Chapter 11 compares the policy orientation of the EU’s new economic governance (NEG) prescriptions in two policy areas (employment relations, public services), three sectors (transport, water, healthcare), four countries (Germany, Italy, Ireland, Romania) from 2009 to 2019. It reveals that almost all qualitative prescriptions pointed in a commodifying direction. Most quantitative prescriptions tasked governments to curtail wages and public expenditures too, but, over time, they not only became less coercive but also increasingly pointed in a decommodifying direction, tasking governments to invest more.

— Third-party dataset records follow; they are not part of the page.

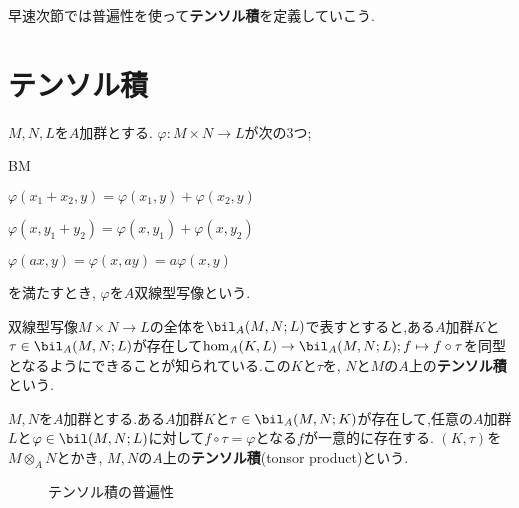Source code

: 早速次節では普遍性を使って\textbf{テンソル積}を定義していこう.

\section{テンソル積}

\begin{defi}[双線型写像]
	$M,N,L$を$A$加群とする. $\varphi:M\times N\to L$が次の3つ;
	\begin{defiterm}{BM}
		\item $\varphi(x_1+x_2,y)=\varphi(x_1,y)+\varphi(x_2,y)$
		\item $\varphi(x,y_1+y_2)=\varphi(x,y_1)+\varphi(x,y_2)$
		\item $\varphi(ax,y)=\varphi(x,ay)=a\varphi(x,y)$
	\end{defiterm}
	を満たすとき, $\varphi$を$A$双線型写像という.
\end{defi}

双線型写像$M\times N\to L$の全体を$\bil_A(M,N;L)$で表すとすると,ある$A$加群$K$と$\tau\in\bil_A(M,N;L)$が存在して$\hom_A(K,L)\to\bil_A(M,N;L);f\mapsto f\circ\tau$を同型となるようにできることが知られている.この$K$と$\tau$を, $N$と$M$の$A$上の\textbf{テンソル積}という.

\begin{defi}[テンソル積]
	$M,N$を$A$加群とする.ある$A$加群$K$と$\tau\in\bil_A(M,N;K)$が存在して,任意の$A$加群$L$と$\varphi\in\bil(M,N;L)$に対して$f\circ\tau=\varphi$となる$f$が一意的に存在する. $(K,\tau)$を$M\otimes_A N$とかき, $M,N$の$A$上の\textbf{テンソル積}(tonsor product)という.
\end{defi}

\begin{figure}[H]
	\centering
	\caption{テンソル積の普遍性}\label{fig:tensor}
\end{figure}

It would, however, still be wrong to speak of a socialisation of NEG, not just given the decommodifying prescriptions’ weak coercive power but also because of their links to policy rationales that are compatible with NEG’s overarching commodification script. Moreover, Chapter 11 shows that NEG prescriptions tasked governments to channel more public resources into the allegedly more productive sectors (transport and water services) rather than into essential social services like healthcare. Given NEG’s country-specific methodology, it is not surprising that there have been only few instances of transnational action on specific NEG prescriptions. By contrast, the share of transnational labour protests targeting EU interventions broadly defined increased after 2008. This suggests that NEG has been altering protest landscapes.

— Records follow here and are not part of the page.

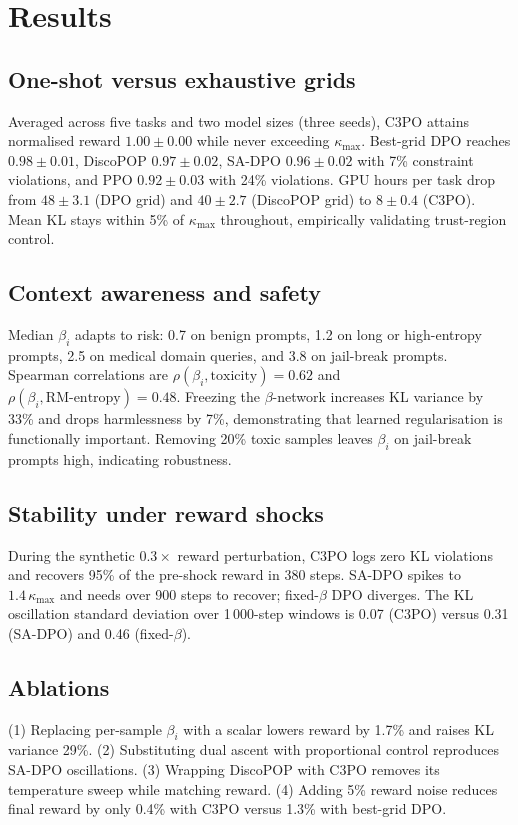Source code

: \documentclass{article}
\begin{document}
\section{Results}
\subsection{One-shot versus exhaustive grids}
Averaged across five tasks and two model sizes (three seeds), C3PO attains normalised reward \(1.00 \pm 0.00\) while never exceeding \(\kappa_{\max}\). Best-grid DPO reaches \(0.98 \pm 0.01\), DiscoPOP \(0.97 \pm 0.02\), SA-DPO \(0.96 \pm 0.02\) with 7\% constraint violations, and PPO \(0.92 \pm 0.03\) with 24\% violations. GPU hours per task drop from \(48 \pm 3.1\) (DPO grid) and \(40 \pm 2.7\) (DiscoPOP grid) to \(8 \pm 0.4\) (C3PO). Mean KL stays within 5\% of \(\kappa_{\max}\) throughout, empirically validating trust-region control.

\subsection{Context awareness and safety}
Median \(\beta_i\) adapts to risk: 0.7 on benign prompts, 1.2 on long or high-entropy prompts, 2.5 on medical domain queries, and 3.8 on jail-break prompts. Spearman correlations are \(\rho(\beta_i, \text{toxicity}) = 0.62\) and \(\rho(\beta_i, \text{RM-entropy}) = 0.48\). Freezing the \(\beta\)-network increases KL variance by 33\% and drops harmlessness by 7\%, demonstrating that learned regularisation is functionally important. Removing 20\% toxic samples leaves \(\beta_i\) on jail-break prompts high, indicating robustness.

\subsection{Stability under reward shocks}
During the synthetic \(0.3\times\) reward perturbation, C3PO logs zero KL violations and recovers 95\% of the pre-shock reward in 380 steps. SA-DPO spikes to \(1.4\,\kappa_{\max}\) and needs over 900 steps to recover; fixed-\(\beta\) DPO diverges. The KL oscillation standard deviation over 1\,000-step windows is 0.07 (C3PO) versus 0.31 (SA-DPO) and 0.46 (fixed-\(\beta\)).

\subsection{Ablations}
(1) Replacing per-sample \(\beta_i\) with a scalar lowers reward by 1.7\% and raises KL variance 29\%. (2) Substituting dual ascent with proportional control reproduces SA-DPO oscillations. (3) Wrapping DiscoPOP with C3PO removes its temperature sweep while matching reward. (4) Adding 5\% reward noise reduces final reward by only 0.4\% with C3PO versus 1.3\% with best-grid DPO.
\end{document}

Chapter 14 concludes the book, highlighting its major theoretical and practical insights for the study of EU integration and for the prospects of democracy in Europe. The technocratic design of the EU’s new economic governance (NEG) regime eschewed citizens’ and workers’ political rights to have a say in policymaking; and the commodifying bent of its prescriptions eroded their social rights to be protected from the vagaries of the market. After the pandemic, the technocratic bent in EU economic governance endured, as the National Recovery and Resilience Plans were co-designed by national and EU executives without any meaningful input from unions and social movements, and without national parliaments and the European Parliament making any amendments. The commodifying direction of the NEG regime also endured post-Covid, albeit with some concessions, notably in employment relations. EU executives have had to face the prospect that the hollowing out of social rights that resulted from commodification is pushing electorates towards Eurosceptic parties. In the current unstable context, labour politics matters a lot. Unions and social movements are essential in framing the social and political struggles about the policy direction of EU economic governance along a commodification–decommodification axis rather than a national–EU politics axis.

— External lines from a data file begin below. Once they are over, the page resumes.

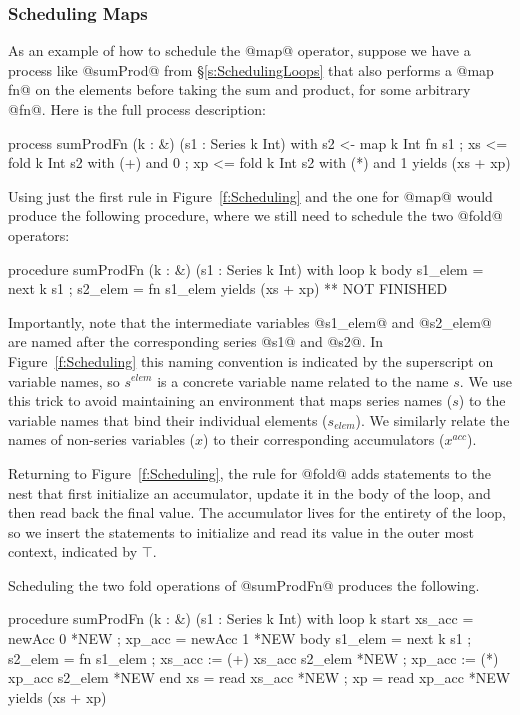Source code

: \subsubsection{Scheduling Maps}
\label{s:SchedulingMaps}
As an example of how to schedule the @map@ operator, suppose we have a process like @sumProd@ from \S\ref{s:SchedulingLoops} that also performs a @map fn@ on the elements before taking the sum and product, for some arbitrary @fn@. Here is the full process description:

\begin{code}
 process sumProdFn (k : &) (s1 : Series k Int)
  with { s2  <- map  k Int fn s1
       ; xs  <= fold k Int s2 with (+) and 0
       ; xp  <= fold k Int s2 with (*) and 1 }
  yields (xs + xp)
\end{code}
%
Using just the first rule in Figure~\ref{f:Scheduling} and the one for @map@ would produce the following procedure, where we still need to schedule the two @fold@ operators:
%
\begin{code}
 procedure sumProdFn (k : &) (s1 : Series k Int)
  with loop k
       body  { s1_elem   = next k s1
             ; s2_elem   = fn s1_elem }
  yields (xs + xp)                  ** NOT FINISHED
\end{code}
%
Importantly, note that the intermediate variables @s1_elem@ and @s2_elem@ are named after the corresponding series @s1@ and @s2@. In Figure~\ref{f:Scheduling} this naming convention is indicated by the superscript on variable names, so $s^{elem}$ is a concrete variable name related to the name $s$. We use this trick to avoid maintaining an environment that maps series names ($s$) to the variable names that bind their individual elements ($s_{elem}$). We similarly relate the names of non-series variables ($x$) to their corresponding accumulators ($x^{acc}$). 

Returning to Figure~\ref{f:Scheduling}, the rule for @fold@ adds statements to the nest that first initialize an accumulator, update it in the body of the loop, and then read back the final value. The accumulator lives for the entirety of the loop, so we insert the statements to initialize and read its value in the outer most context, indicated by $\top$.

\eject
Scheduling the two fold operations of @sumProdFn@ produces the following.

\begin{code}
 procedure sumProdFn (k : &) (s1 : Series k Int)
 with loop k
      start { xs_acc    = newAcc 0             *NEW
            ; xp_acc    = newAcc 1 }           *NEW
      body  { s1_elem   = next k s1
            ; s2_elem   = fn s1_elem   
            ; xs_acc   := (+) xs_acc s2_elem   *NEW
            ; xp_acc   := (*) xp_acc s2_elem } *NEW
      end   { xs        = read xs_acc          *NEW
            ; xp        = read xp_acc }        *NEW
 yields (xs + xp)
\end{code}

Chapter 9 analyses the EU governance of water and the countervailing mobilisations against its commodification. Initially, European law decommodified water services through the harmonisation of quality standards that took them out of regulatory competition between member states. However, from the 1990s onwards, the Commission repeatedly attempted to commodify water through liberalising EU laws. When these attempts failed, EU executives tried to advance commodification by new means, namely, through the EU’s new economic governance (NEG) prescriptions. Our analysis revealed that all qualitative prescriptions on water services issued from 2009 to 2019 to Germany, Ireland, Italy, and Romania called for their marketisation, despite recent calls to increase public investment. Like preceding attempts by draft EU directives, the NEG’s consistent commodification script triggered transnational protests by unions and social movements that defended water as a human right and as a public service, namely, under the banner of the successful Right2Water European Citizens’ Initiative.